[Source records]
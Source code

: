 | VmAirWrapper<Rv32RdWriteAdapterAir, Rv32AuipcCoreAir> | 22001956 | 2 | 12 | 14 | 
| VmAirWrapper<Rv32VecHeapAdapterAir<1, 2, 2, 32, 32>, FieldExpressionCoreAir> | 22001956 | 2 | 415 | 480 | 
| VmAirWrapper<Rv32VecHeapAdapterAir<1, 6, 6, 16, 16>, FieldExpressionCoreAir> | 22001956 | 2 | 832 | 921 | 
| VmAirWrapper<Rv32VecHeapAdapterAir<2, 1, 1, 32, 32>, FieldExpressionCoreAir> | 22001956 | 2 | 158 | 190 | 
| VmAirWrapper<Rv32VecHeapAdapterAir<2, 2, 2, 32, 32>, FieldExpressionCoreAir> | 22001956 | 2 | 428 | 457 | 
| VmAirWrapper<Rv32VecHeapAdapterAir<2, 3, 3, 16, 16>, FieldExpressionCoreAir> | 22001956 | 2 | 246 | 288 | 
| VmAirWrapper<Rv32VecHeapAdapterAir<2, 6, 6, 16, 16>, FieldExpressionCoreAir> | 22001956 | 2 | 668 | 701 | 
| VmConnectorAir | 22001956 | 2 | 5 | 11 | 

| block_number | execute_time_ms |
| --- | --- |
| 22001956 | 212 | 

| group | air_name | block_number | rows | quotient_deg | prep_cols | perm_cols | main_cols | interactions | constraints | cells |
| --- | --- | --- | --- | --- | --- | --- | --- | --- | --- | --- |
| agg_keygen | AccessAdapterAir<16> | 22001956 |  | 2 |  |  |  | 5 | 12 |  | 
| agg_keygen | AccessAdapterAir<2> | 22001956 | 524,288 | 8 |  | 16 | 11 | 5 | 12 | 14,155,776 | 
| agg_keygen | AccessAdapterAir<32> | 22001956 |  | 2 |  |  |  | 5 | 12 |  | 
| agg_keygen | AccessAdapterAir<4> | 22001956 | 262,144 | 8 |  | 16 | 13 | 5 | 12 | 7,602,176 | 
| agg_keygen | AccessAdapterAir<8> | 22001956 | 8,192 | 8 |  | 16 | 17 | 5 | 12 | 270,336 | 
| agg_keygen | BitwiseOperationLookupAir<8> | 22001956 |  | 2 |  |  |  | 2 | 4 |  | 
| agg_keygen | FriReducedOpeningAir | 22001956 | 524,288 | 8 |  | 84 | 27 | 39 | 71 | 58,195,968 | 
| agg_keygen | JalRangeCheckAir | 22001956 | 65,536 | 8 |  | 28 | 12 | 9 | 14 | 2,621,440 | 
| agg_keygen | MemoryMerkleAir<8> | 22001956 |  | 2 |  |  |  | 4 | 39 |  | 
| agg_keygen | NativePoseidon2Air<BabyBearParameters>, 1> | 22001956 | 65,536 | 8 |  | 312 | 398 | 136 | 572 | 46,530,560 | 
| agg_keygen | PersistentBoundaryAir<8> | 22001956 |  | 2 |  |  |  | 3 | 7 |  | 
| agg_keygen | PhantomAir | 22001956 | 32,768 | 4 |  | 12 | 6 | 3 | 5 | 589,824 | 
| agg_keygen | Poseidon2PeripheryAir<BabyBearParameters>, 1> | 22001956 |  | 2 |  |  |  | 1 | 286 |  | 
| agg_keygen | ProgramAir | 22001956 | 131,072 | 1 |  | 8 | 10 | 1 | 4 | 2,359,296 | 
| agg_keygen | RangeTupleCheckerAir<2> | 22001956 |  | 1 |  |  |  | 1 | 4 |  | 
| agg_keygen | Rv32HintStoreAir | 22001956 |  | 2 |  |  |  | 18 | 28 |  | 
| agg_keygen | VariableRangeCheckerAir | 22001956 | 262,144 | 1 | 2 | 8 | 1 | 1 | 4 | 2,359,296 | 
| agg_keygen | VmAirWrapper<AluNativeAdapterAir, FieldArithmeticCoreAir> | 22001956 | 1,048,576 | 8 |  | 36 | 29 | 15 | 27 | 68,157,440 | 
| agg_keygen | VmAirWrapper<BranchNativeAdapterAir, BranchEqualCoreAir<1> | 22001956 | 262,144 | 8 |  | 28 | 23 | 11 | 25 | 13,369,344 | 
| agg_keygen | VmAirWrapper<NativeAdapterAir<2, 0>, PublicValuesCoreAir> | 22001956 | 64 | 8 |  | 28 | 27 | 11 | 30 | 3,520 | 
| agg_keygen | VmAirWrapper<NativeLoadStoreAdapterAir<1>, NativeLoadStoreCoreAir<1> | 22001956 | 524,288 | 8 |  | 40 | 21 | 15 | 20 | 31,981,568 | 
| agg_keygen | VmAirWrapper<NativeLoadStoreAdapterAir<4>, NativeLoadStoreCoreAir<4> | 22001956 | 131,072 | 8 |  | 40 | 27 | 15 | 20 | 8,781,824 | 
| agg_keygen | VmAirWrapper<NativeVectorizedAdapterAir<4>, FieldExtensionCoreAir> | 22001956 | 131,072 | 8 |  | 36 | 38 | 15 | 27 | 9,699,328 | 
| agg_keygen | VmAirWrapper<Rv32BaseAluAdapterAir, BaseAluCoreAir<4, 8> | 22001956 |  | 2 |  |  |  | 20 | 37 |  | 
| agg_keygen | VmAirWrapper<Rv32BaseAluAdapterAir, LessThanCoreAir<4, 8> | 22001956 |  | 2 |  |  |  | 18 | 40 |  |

[Activity] Both end lines included, restate word for word the lines above from the line with "22001956 | 2 | 5 | 11 |" to the line with "agg_keygen | PersistentBoundaryAir<8>", and nothing else.

[Answer space]
| VmConnectorAir | 22001956 | 2 | 5 | 11 | 

| block_number | execute_time_ms |
| --- | --- |
| 22001956 | 212 | 

| group | air_name | block_number | rows | quotient_deg | prep_cols | perm_cols | main_cols | interactions | constraints | cells |
| --- | --- | --- | --- | --- | --- | --- | --- | --- | --- | --- |
| agg_keygen | AccessAdapterAir<16> | 22001956 |  | 2 |  |  |  | 5 | 12 |  | 
| agg_keygen | AccessAdapterAir<2> | 22001956 | 524,288 | 8 |  | 16 | 11 | 5 | 12 | 14,155,776 | 
| agg_keygen | AccessAdapterAir<32> | 22001956 |  | 2 |  |  |  | 5 | 12 |  | 
| agg_keygen | AccessAdapterAir<4> | 22001956 | 262,144 | 8 |  | 16 | 13 | 5 | 12 | 7,602,176 | 
| agg_keygen | AccessAdapterAir<8> | 22001956 | 8,192 | 8 |  | 16 | 17 | 5 | 12 | 270,336 | 
| agg_keygen | BitwiseOperationLookupAir<8> | 22001956 |  | 2 |  |  |  | 2 | 4 |  | 
| agg_keygen | FriReducedOpeningAir | 22001956 | 524,288 | 8 |  | 84 | 27 | 39 | 71 | 58,195,968 | 
| agg_keygen | JalRangeCheckAir | 22001956 | 65,536 | 8 |  | 28 | 12 | 9 | 14 | 2,621,440 | 
| agg_keygen | MemoryMerkleAir<8> | 22001956 |  | 2 |  |  |  | 4 | 39 |  | 
| agg_keygen | NativePoseidon2Air<BabyBearParameters>, 1> | 22001956 | 65,536 | 8 |  | 312 | 398 | 136 | 572 | 46,530,560 | 
| agg_keygen | PersistentBoundaryAir<8> | 22001956 |  | 2 |  |  |  | 3 | 7 |  | 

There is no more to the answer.